Parts need to build:
3 x Plastic Storage Boxes
1 x Plastic Storage Box Lid
1 x Waterbutt Tap
2 x Spacers (I used cut up drain pipe) Bricks will do
Split Pins
Fine guage mesh (I used 6mm) enough to cover bottoms of 2 boxes

Tools For the job.
Drill + Bits (25mm Spade,10mm and 4mm)
Jigsaw (My motto is 'never work harder than you need too') hand saw would do
Marker Pen
Tape Measure
Tin snips or something to cut the mesh

Step 2: Bottom Box

The bottom box collects the worm juice produced as they eat. This is great liquid feed but strong dilute 10:1.

To get the Juice out I installed a tap in the middle of the bottom box by drilling a 25mm hole with the spade bit. Then the tap can be installed.

Then to create a collection area and stop your worms drowning, I added to spacer blocks glue in these are square drain pipe about 75mm square, but bricks will do.

Step 3: Worm Boxes

I made two of these, if you have lots of food waste then make more.

The boxes are marked on the bottom and two areas are cut out using a jigsaw. Then smooth the edges with a knife or sandpaper.

Step 4: Adding the Mesh

For each box:

Cut the mesh to size using tin snips.

Then lay the mesh into the bottom of the box and using a marker draw six dots where the split pins will go.

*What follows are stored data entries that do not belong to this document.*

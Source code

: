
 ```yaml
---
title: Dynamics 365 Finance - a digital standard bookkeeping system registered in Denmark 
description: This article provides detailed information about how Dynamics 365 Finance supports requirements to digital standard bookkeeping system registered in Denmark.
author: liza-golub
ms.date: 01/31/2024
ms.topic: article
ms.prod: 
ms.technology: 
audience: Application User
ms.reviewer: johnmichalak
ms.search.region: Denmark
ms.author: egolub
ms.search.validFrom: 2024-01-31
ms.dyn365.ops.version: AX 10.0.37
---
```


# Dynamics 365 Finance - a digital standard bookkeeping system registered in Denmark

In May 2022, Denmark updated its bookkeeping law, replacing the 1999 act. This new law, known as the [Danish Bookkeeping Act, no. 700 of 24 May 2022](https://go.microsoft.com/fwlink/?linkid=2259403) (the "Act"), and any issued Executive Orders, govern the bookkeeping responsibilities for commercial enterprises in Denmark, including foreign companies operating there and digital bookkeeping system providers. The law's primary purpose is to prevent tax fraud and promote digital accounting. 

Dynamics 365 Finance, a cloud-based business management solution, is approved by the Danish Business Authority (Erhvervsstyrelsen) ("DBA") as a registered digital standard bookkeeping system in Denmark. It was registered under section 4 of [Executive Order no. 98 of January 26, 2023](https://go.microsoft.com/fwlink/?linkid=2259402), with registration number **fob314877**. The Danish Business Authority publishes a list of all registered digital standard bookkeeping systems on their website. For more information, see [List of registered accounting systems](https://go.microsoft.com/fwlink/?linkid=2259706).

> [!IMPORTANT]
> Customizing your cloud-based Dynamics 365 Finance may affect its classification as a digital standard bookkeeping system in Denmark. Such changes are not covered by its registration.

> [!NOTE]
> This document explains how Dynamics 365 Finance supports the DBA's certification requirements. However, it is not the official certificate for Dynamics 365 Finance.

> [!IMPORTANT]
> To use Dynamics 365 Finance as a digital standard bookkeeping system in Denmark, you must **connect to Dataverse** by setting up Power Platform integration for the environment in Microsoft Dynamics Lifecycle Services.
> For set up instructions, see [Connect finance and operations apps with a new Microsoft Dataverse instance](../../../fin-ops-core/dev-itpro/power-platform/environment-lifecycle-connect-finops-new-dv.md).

Then remove the mesh and drill 4mm hole on these dots.

Placing the mesh back in, push the split pins through the holes ensuring one leg goes either side of a piece of the mesh and open out underneath.

Step 5: Adding Worms

Place you completed wormer out side in a sheltered spot, on some blocks so the tap is usable.

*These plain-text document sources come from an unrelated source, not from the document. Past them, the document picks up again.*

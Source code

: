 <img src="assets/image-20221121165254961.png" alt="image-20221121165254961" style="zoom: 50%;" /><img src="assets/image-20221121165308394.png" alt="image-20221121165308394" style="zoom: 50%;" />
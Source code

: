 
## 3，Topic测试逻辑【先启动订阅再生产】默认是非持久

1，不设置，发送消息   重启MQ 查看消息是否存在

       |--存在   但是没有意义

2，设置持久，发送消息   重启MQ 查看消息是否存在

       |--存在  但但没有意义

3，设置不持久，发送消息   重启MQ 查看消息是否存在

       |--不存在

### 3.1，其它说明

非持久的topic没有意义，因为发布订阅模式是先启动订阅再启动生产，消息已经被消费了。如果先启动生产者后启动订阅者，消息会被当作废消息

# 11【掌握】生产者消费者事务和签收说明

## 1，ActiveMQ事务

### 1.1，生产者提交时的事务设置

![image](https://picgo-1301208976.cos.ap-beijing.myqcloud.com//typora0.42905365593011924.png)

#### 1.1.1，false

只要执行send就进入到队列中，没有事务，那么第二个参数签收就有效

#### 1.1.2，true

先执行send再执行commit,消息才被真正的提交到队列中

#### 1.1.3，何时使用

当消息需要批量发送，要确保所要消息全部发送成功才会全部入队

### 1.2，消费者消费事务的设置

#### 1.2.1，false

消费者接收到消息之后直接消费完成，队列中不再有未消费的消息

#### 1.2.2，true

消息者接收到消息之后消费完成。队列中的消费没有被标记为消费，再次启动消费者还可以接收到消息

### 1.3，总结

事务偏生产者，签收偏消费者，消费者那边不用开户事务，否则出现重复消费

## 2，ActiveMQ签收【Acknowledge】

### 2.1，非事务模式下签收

Place on of the worm boxes in the bottom box a rest on the spacers. Then place a sheet of damp newspaper over the bottom to prevent you worms falling through.

Worms need beding you can buy this or use a mix of soil, compost and shredded paper.

Now add your worms you need tiger worm sold over the Internet or in bait shops and about 250g of them(the do multiple quickly is happy).

You can now start to feed your worms, once the first box is full add the next and the worms will move upwards once they have finished with the first.

Important! remember to drain off worm juice regularly.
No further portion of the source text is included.